A subsidiary of the Company located in the Netherlands has a Euro denominated facilities agreement with ING Bank N.V. (“Aarding Facility”) with a total borrowing capacity of $13.9 million. As of March 31, 2017 and December 31, 2016, the borrowers were in compliance with all related financial and other restrictive covenants. As of March 31, 2017, $4.4 million of the bank guarantee and none of the overdraft facility are being used by the borrowers. As of December 31, 2016, $5.3 million of the bank guarantee and none of the overdraft facility was being used by the borrowers.
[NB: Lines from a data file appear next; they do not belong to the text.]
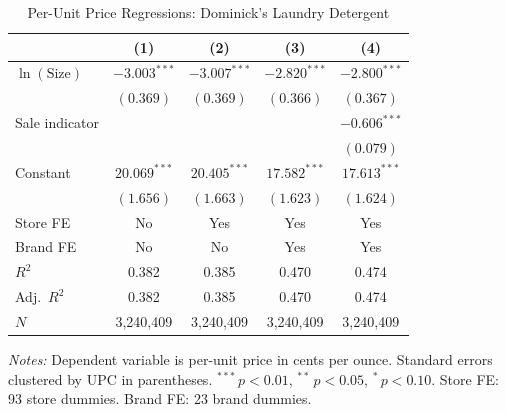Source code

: \begin{table}[htbp]
\centering
\caption{Per-Unit Price Regressions: Dominick's Laundry Detergent}
\label{tab:regression}
\small
\begin{tabular}{lcccc}
\toprule
 & (1) & (2) & (3) & (4) \\
\midrule
$\ln(\text{Size})$ & $-3.003^{***}$ & $-3.007^{***}$ & $-2.820^{***}$ & $-2.800^{***}$ \\
 & $(0.369)$ & $(0.369)$ & $(0.366)$ & $(0.367)$ \\
[4pt]
Sale indicator &  &  &  & $-0.606^{***}$ \\
 &  &  &  & $(0.079)$ \\
[4pt]
Constant & $20.069^{***}$ & $20.405^{***}$ & $17.582^{***}$ & $17.613^{***}$ \\
 & $(1.656)$ & $(1.663)$ & $(1.623)$ & $(1.624)$ \\
\midrule
Store FE & No & Yes & Yes & Yes \\
Brand FE & No & No & Yes & Yes \\
\midrule
$R^2$ & 0.382 & 0.385 & 0.470 & 0.474 \\
Adj.\ $R^2$ & 0.382 & 0.385 & 0.470 & 0.474 \\
$N$ & 3,240,409 & 3,240,409 & 3,240,409 & 3,240,409 \\
\bottomrule
\end{tabular}

\medskip\par\noindent\footnotesize
\textit{Notes:} Dependent variable is per-unit price in cents per ounce. Standard errors clustered by UPC in parentheses. $^{***}\,p<0.01$, $^{**}\,p<0.05$, $^{*}\,p<0.10$. Store FE: 93 store dummies. Brand FE: 23 brand dummies.
\end{table}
There is no stated expiration date on the Aarding Facility.

A subsidiary of the Company located in China has a Chinese Yuan Renminbi denominated short-term loan with Bank of America (“China Facility”) with an amount outstanding of $1.3 million as of March 31, 2017 and December 31, 2016.  The China Facility has a stated interest rate of 4.79% and matures in May 2017.

As a result of the PMFG acquisition, the Company acquired a 60% equity investment in Peerless Propulsys that entitled the Company to 80% of Peerless Propulsys’s earnings.  In prior periods, the noncontrolling interest of Peerless Propulsys was reported as a separate component on the Consolidated Balance Sheets.  During July of 2016, the Company entered into an agreement with the noncontrolling owner of Peerless Propulsys and issued a promissory note in the amount of $5.3 million due on July 11, 2019 in exchange for the remaining interest in Peerless Propulysys, which increased the Company’s ownership to 100% in the equity and earnings of Peerless Propulsys.  The interest rate on the note payable is 1.50%, which approximates the market rate given the short term duration of the note payable.  All of the Company’s assets are guaranteed to secure this agreement.  As of December 31, 2016 and March 31, 2017, $5.3 million of the note payable was outstanding.  The note is payable at the earlier of July 11, 2019 or thirty days subsequent to the sale of building and land that the Company owns in China.   As the Company intends to sell this building and land within one year of March 31, 2017, this note payable is currently classified as a current liability in the Consolidated Balance Sheets as of December 31, 2017.